Vers un plus grand nombre de femmes gérantes

« La diversité, on n’y est pas encore. Il faut plus de femmes ‘role models’, des femmes qui ouvrent la voie et qui montrent qu’il est possible d’avoir une belle carrière de gérante. » Soliane Varlet, gérante de portefeuille chez Mirova, sait de quoi elle parle. Lorsqu’elle commence sa carrière en 2000 chez CM-CIC Securities en tant qu’analyste actions sell-side, elle se sent immédiatement à l’aise dans son équipe junior, assez équilibrée entre les recrues masculines et féminines. « En revanche, plus on montait en séniorité, moins il y avait de femmes », précise-t-elle, sans que cela l’interpelle sur l’impact que son genre pourrait avoir sur sa carrière.
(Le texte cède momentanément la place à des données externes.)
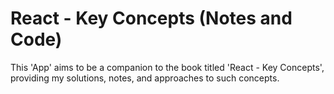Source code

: # React - Key Concepts (Notes and Code)

This 'App' aims to be a companion to the book titled 'React - Key Concepts', providing my solutions, notes, and approaches to such concepts.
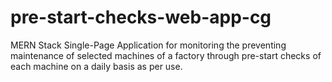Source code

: # pre-start-checks-web-app-cg
MERN Stack Single-Page Application for monitoring the preventing maintenance of selected machines of a factory through pre-start checks of each machine on a daily basis as per use. 
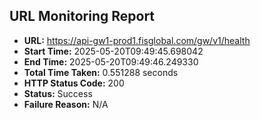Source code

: ## URL Monitoring Report

- **URL:** https://api-gw1-prod1.fisglobal.com/gw/v1/health
- **Start Time:** 2025-05-20T09:49:45.698042
- **End Time:** 2025-05-20T09:49:46.249330
- **Total Time Taken:** 0.551288 seconds
- **HTTP Status Code:** 200
- **Status:** Success
- **Failure Reason:** N/A
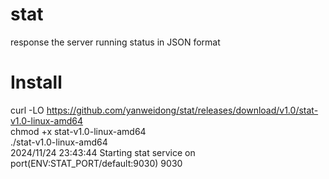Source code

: # stat
response the server running status in JSON format

# Install  
curl -LO https://github.com/yanweidong/stat/releases/download/v1.0/stat-v1.0-linux-amd64  
chmod +x stat-v1.0-linux-amd64  
./stat-v1.0-linux-amd64  
2024/11/24 23:43:44 Starting stat service on port(ENV:STAT_PORT/default:9030) 9030

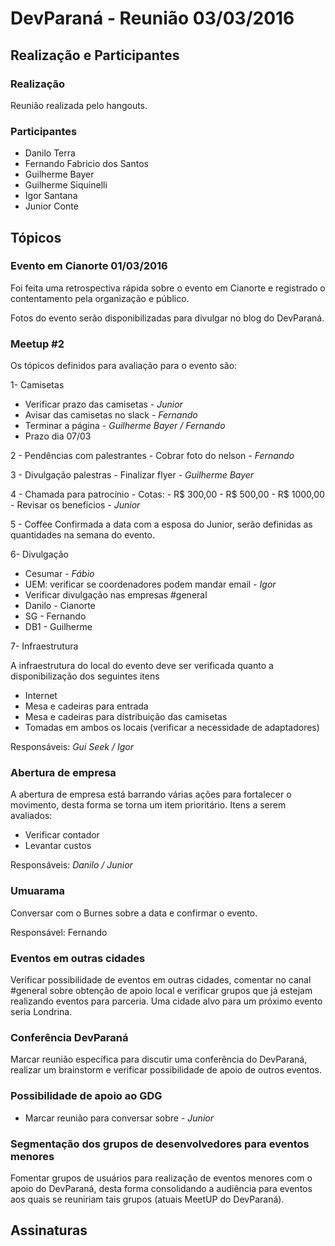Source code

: # DevParaná - Reunião 03/03/2016

## Realização e Participantes
### Realização
Reunião realizada pelo hangouts.

### Participantes
- Danilo Terra
- Fernando Fabricio dos Santos
- Guilherme Bayer
- Guilherme Siquinelli
- Igor Santana
- Junior Conte

## Tópicos
### Evento em Cianorte 01/03/2016
Foi feita uma retrospectiva rápida sobre o evento em Cianorte e registrado o contentamento pela organização e público.

Fotos do evento serão disponibilizadas para divulgar no blog do DevParaná.

### Meetup #2
Os tópicos definidos para avaliação para o evento são:

1- Camisetas
 - Verificar prazo das camisetas - *Junior*
 - Avisar das camisetas no slack - *Fernando*
 - Terminar a página - *Guilherme Bayer / Fernando*
 - Prazo dia 07/03

2 - Pendências com palestrantes
    - Cobrar foto do nelson - *Fernando*

3 - Divulgação palestras
    - Finalizar flyer - *Guilherme Bayer*

4 - Chamada para patrocínio
    - Cotas:
        - R$  300,00
        - R$  500,00
        - R$ 1000,00
    - Revisar os benefícios - *Junior*

5 - Coffee
Confirmada a data com a esposa do Junior, serão definidas as quantidades na semana do evento.


6- Divulgação
 - Cesumar - *Fábio*
 - UEM: verificar se coordenadores podem mandar email - *Igor*
 - Verificar divulgação nas empresas #general
 - Danilo - Cianorte
 - SG - Fernando
 - DB1 - Guilherme

7- Infraestrutura

A infraestrutura do local do evento deve ser verificada quanto a disponibilização dos seguintes itens
 - Internet
 - Mesa e cadeiras para entrada
 - Mesa e cadeiras para distribuição das camisetas
 - Tomadas em ambos os locais (verificar a necessidade de adaptadores)

Responsáveis: *Gui Seek / Igor*
### Abertura de empresa
A abertura de empresa está barrando várias ações para fortalecer o movimento, desta forma se torna um item prioritário.
Itens a serem avaliados:
- Verificar contador
- Levantar custos

Responsáveis: *Danilo / Junior*

### Umuarama
Conversar com o Burnes sobre a data e confirmar o evento.

Responsável: Fernando


### Eventos em outras cidades
Verificar possibilidade de eventos em outras cidades, comentar no canal #general sobre obtenção de apoio local e verificar grupos que já estejam realizando eventos para parceria. Uma cidade alvo para um próximo evento seria Londrina.

### Conferência DevParaná
Marcar reunião específica para discutir uma conferência do DevParaná, realizar um brainstorm e verificar possibilidade de apoio de outros eventos.

### Possibilidade de apoio ao GDG
- Marcar reunião para conversar sobre - *Junior*

### Segmentação dos grupos de desenvolvedores para eventos menores
Fomentar grupos de usuários para realização de eventos menores com o apoio do DevParaná, desta forma consolidando a audiência para eventos aos quais se reuniriam tais grupos (atuais MeetUP do DevParaná).

## Assinaturas
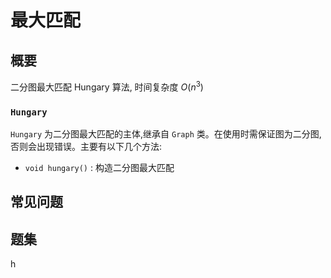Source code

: # 最大匹配

## 概要
二分图最大匹配 Hungary 算法, 时间复杂度 $O(n^3)$
### `Hungary`
`Hungary` 为二分图最大匹配的主体,继承自 `Graph` 类。在使用时需保证图为二分图,否则会出现错误。主要有以下几个方法:
- `void hungary()` : 构造二分图最大匹配



## 常见问题

## 题集
h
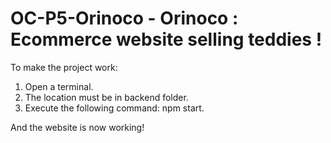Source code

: # OC-P5-Orinoco - Orinoco : Ecommerce website selling teddies !

To make the project work:

1. Open a terminal.
2. The location must be in backend folder.
3. Execute the following command: npm start.

And the website is now working!
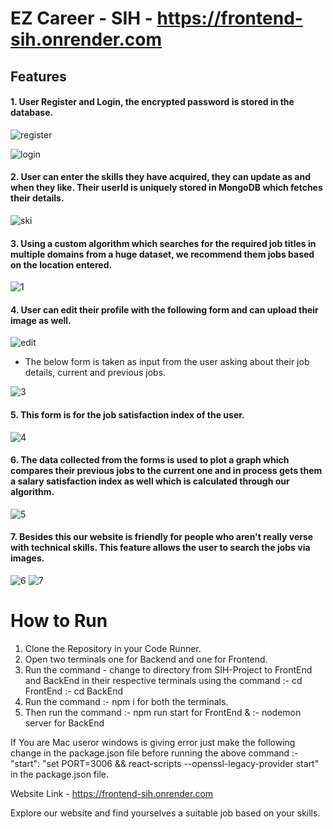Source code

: # EZ Career - SIH - https://frontend-sih.onrender.com

## Features

#### 1. User Register and Login, the encrypted password is stored in the database.

![register](https://user-images.githubusercontent.com/76938125/230215064-bc23d6ca-c2c3-46cf-b94d-b11d3fe698f8.png)

![login](https://user-images.githubusercontent.com/76938125/230215069-10bb8c30-45fa-470b-aea5-5425b0541eac.png)

#### 2. User can enter the skills they have acquired, they can update as and when they like. Their userId is uniquely stored in MongoDB which fetches their details.

![ski](https://user-images.githubusercontent.com/76938125/230208550-a2e26ec0-5d4b-4ff6-bd9a-94ee4fd88f10.png)

#### 3. Using a custom algorithm which searches for the required job titles in multiple domains from a huge dataset, we recommend them jobs based on the location entered.

![1](https://user-images.githubusercontent.com/76938125/230208521-51f1ecc6-ab64-41af-a5e3-9beea9c44282.png)

#### 4. User can edit their profile with the following form and can upload their image as well.

![edit](https://user-images.githubusercontent.com/76938125/230210265-95ccf164-8ba3-416a-a7ff-c42cec7f821d.png)

- The below form is taken as input from the user asking about their job details, current and previous jobs.

![3](https://user-images.githubusercontent.com/76938125/230208527-e448e01e-8bf6-40b4-b817-e374e6e75f43.png)

#### 5. This form is for the job satisfaction index of the user.

![4](https://user-images.githubusercontent.com/76938125/230208529-fdbbc350-bb27-448f-8119-5f76ca67e91e.png)

#### 6. The data collected from the forms is used to plot a graph which compares their previous jobs to the current one and in process gets them a salary satisfaction index as well which is calculated through our algorithm.

![5](https://user-images.githubusercontent.com/76938125/230208536-5a45a904-bd5f-4721-90d6-9a95e4ea14d1.png)

#### 7. Besides this our website is friendly for people who aren't really verse with technical skills. This feature allows the user to search the jobs via images.

![6](https://user-images.githubusercontent.com/76938125/230208542-6c124fb5-fe4f-436d-8cb0-ac2e3637ebc3.png)
![7](https://user-images.githubusercontent.com/76938125/230208548-91b551fa-bffc-4904-b752-30e03f9f8fec.png)

# How to Run

1. Clone the Repository in your Code Runner.
2. Open two terminals one for Backend and one for Frontend.
3. Run the command - change to directory from SIH-Project to FrontEnd and BackEnd in their respective terminals using the command
   :- cd FrontEnd
   :- cd BackEnd
4. Run the command :- npm i for both the terminals.
5. Then run the command :- npm run start for FrontEnd &
   :- nodemon server for BackEnd

If You are Mac useror windows is giving error just make the following change in the package.json file before running the above command
:- "start": "set PORT=3006 && react-scripts --openssl-legacy-provider start" in the package.json file.

Website Link - https://frontend-sih.onrender.com

Explore our website and find yourselves a suitable job based on your skills.
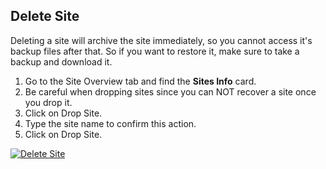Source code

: ## Delete Site

Deleting a site will archive the site immediately, so you cannot access it's backup files after that. So if you want to restore it, make sure to take a backup and download it.

1.  Go to the Site Overview tab and find the **Sites Info** card.
2.  Be careful when dropping sites since you can NOT recover a site once you drop it.
3.  Click on Drop Site.
4.  Type the site name to confirm this action.
5.  Click on Drop Site.

[![Delete Site](https://frappecloud.com/assets/press/images/docs/site-drop.png)](https://frappecloud.com/assets/press/images/docs/site-drop.png)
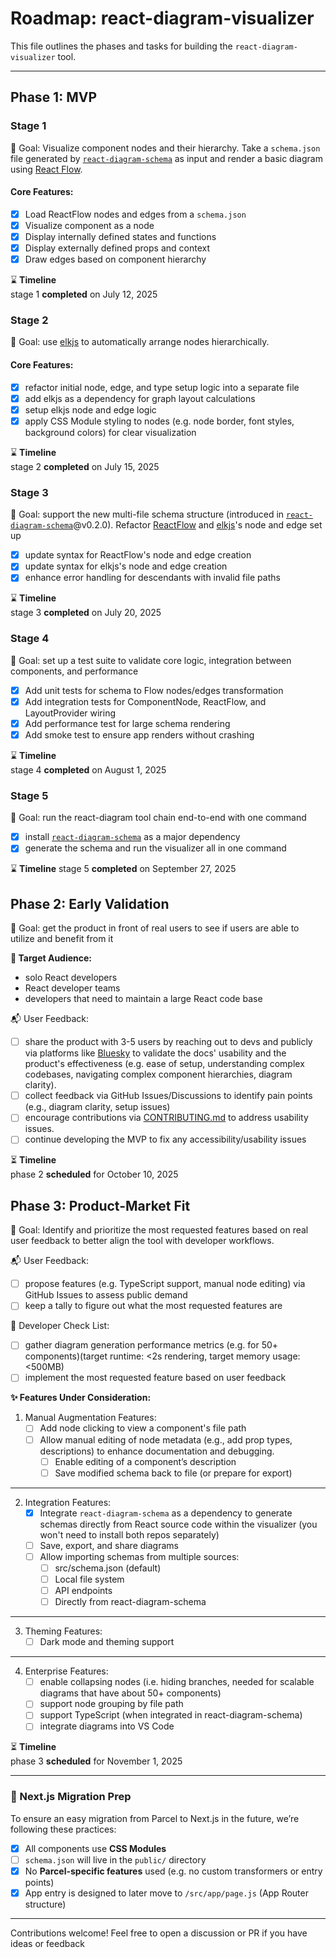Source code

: # Roadmap: react-diagram-visualizer

This file outlines the phases and tasks for building the `react-diagram-visualizer` tool.

---

## Phase 1: MVP

### Stage 1

:checkered_flag: Goal: Visualize component nodes and their hierarchy. Take a `schema.json` file generated by [`react-diagram-schema`](https://github.com/AmiraBasyouni/react-diagram-schema) as input and render a basic diagram using [React Flow](https://reactflow.dev/).

#### Core Features:

- [x] Load ReactFlow nodes and edges from a `schema.json`
- [x] Visualize component as a node
- [x] Display internally defined states and functions
- [x] Display externally defined props and context
- [x] Draw edges based on component hierarchy

:hourglass: **Timeline**  
stage 1 **completed** on July 12, 2025

### Stage 2

:checkered_flag: Goal: use [elkjs](https://github.com/kieler/elkjs) to automatically arrange nodes hierarchically.

#### Core Features:

- [x] refactor initial node, edge, and type setup logic into a separate file
- [x] add elkjs as a dependency for graph layout calculations
- [x] setup elkjs node and edge logic
- [x] apply CSS Module styling to nodes (e.g. node border, font styles, background colors) for clear visualization

:hourglass: **Timeline**  
stage 2 **completed** on July 15, 2025

### Stage 3

:checkered_flag: Goal: support the new multi-file schema structure (introduced in [`react-diagram-schema`](https://github.com/AmiraBasyouni/react-diagram-schema)@v0.2.0). Refactor [ReactFlow](https://reactflow.dev/) and [elkjs](https://github.com/kieler/elkjs)'s node and edge set up

- [x] update syntax for ReactFlow's node and edge creation
- [x] update syntax for elkjs's node and edge creation
- [x] enhance error handling for descendants with invalid file paths

:hourglass: **Timeline**  
stage 3 **completed** on July 20, 2025

### Stage 4

:checkered_flag: Goal: set up a test suite to validate core logic, integration between components, and performance

- [x] Add unit tests for schema to Flow nodes/edges transformation
- [x] Add integration tests for ComponentNode, ReactFlow, and LayoutProvider wiring
- [x] Add performance test for large schema rendering
- [x] Add smoke test to ensure app renders without crashing

:hourglass: **Timeline**  
stage 4 **completed** on August 1, 2025

### Stage 5

:checkered_flag: Goal: run the react-diagram tool chain end-to-end with one command

- [x] install [`react-diagram-schema`](https://github.com/AmiraBasyouni/react-diagram-schema) as a major dependency
- [x] generate the schema and run the visualizer all in one command

:hourglass: **Timeline**
stage 5 **completed** on September 27, 2025

## Phase 2: Early Validation

:checkered_flag: Goal: get the product in front of real users to see if users are able to utilize and benefit from it

**:satellite: Target Audience:**

- solo React developers
- React developer teams
- developers that need to maintain a large React code base

:mailbox_with_mail: User Feedback:

- [ ] share the product with 3-5 users by reaching out to devs and publicly via platforms like [Bluesky](https://bsky.app/) to validate the docs' usability and the product's effectiveness (e.g. ease of setup, understanding complex codebases, navigating complex component hierarchies, diagram clarity).
- [ ] collect feedback via GitHub Issues/Discussions to identify pain points (e.g., diagram clarity, setup issues)
- [ ] encourage contributions via [CONTRIBUTING.md](https://github.com/AmiraBasyouni/react-diagram-visualizer/blob/main/CONTRIBUTING.md) to address usability issues.
- [ ] continue developing the MVP to fix any accessibility/usability issues

:hourglass_flowing_sand: **Timeline**  
phase 2 **scheduled** for October 10, 2025

## Phase 3: Product-Market Fit

:checkered_flag: Goal: Identify and prioritize the most requested features based on real user feedback to better align the tool with developer workflows.

:mailbox_with_mail: User Feedback:

- [ ] propose features (e.g. TypeScript support, manual node editing) via GitHub Issues to assess public demand
- [ ] keep a tally to figure out what the most requested features are

:wrench: Developer Check List:

- [ ] gather diagram generation performance metrics (e.g. for 50+ components)(target runtime: <2s rendering, target memory usage: <500MB)
- [ ] implement the most requested feature based on user feedback

**:sparkles: Features Under Consideration:**

1. Manual Augmentation Features:
   - [ ] Add node clicking to view a component's file path
   - [ ] Allow manual editing of node metadata (e.g., add prop types, descriptions) to enhance documentation and debugging.
     - [ ] Enable editing of a component’s description
     - [ ] Save modified schema back to file (or prepare for export)

---

2. Integration Features:
   - [x] Integrate `react-diagram-schema` as a dependency to generate schemas directly from React source code within the visualizer (you won't need to install both repos separately)
   - [ ] Save, export, and share diagrams
   - [ ] Allow importing schemas from multiple sources:
     - [ ] src/schema.json (default)
     - [ ] Local file system
     - [ ] API endpoints
     - [ ] Directly from react-diagram-schema

---

3. Theming Features:
   - [ ] Dark mode and theming support

---

4. Enterprise Features:
   - [ ] enable collapsing nodes (i.e. hiding branches, needed for scalable diagrams that have about 50+ components)
   - [ ] support node grouping by file path
   - [ ] support TypeScript (when integrated in react-diagram-schema)
   - [ ] integrate diagrams into VS Code

:hourglass_flowing_sand: **Timeline**  
phase 3 **scheduled** for November 1, 2025

---

### :repeat: Next.js Migration Prep

To ensure an easy migration from Parcel to Next.js in the future, we’re following these practices:

- [x] All components use **CSS Modules**
- [ ] `schema.json` will live in the `public/` directory
- [x] No **Parcel-specific features** used (e.g. no custom transformers or entry points)
- [x] App entry is designed to later move to `/src/app/page.js` (App Router structure)

---

Contributions welcome! Feel free to open a discussion or PR if you have ideas or feedback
Même si on le remarquait, il y a 24 ans, on ne parlait pas tellement de ces sujets. »
Quelques années plus tard, Soliane Varlet rejoint Natixis Asset Management en tant qu’analyste action buy-side, dans un environnement déjà sensible aux enjeux de représentation. « C’est quelque chose qui m’a frappée quand je suis arrivée en 2005. J’ai remarqué qu’il y avait une présence significative de femmes à des postes de direction et de responsabilité. Par exemple, à mon arrivée, la CIO (chief investment officer) était une femme, bien qu’elle n’ait pas occupé ce poste très longtemps. »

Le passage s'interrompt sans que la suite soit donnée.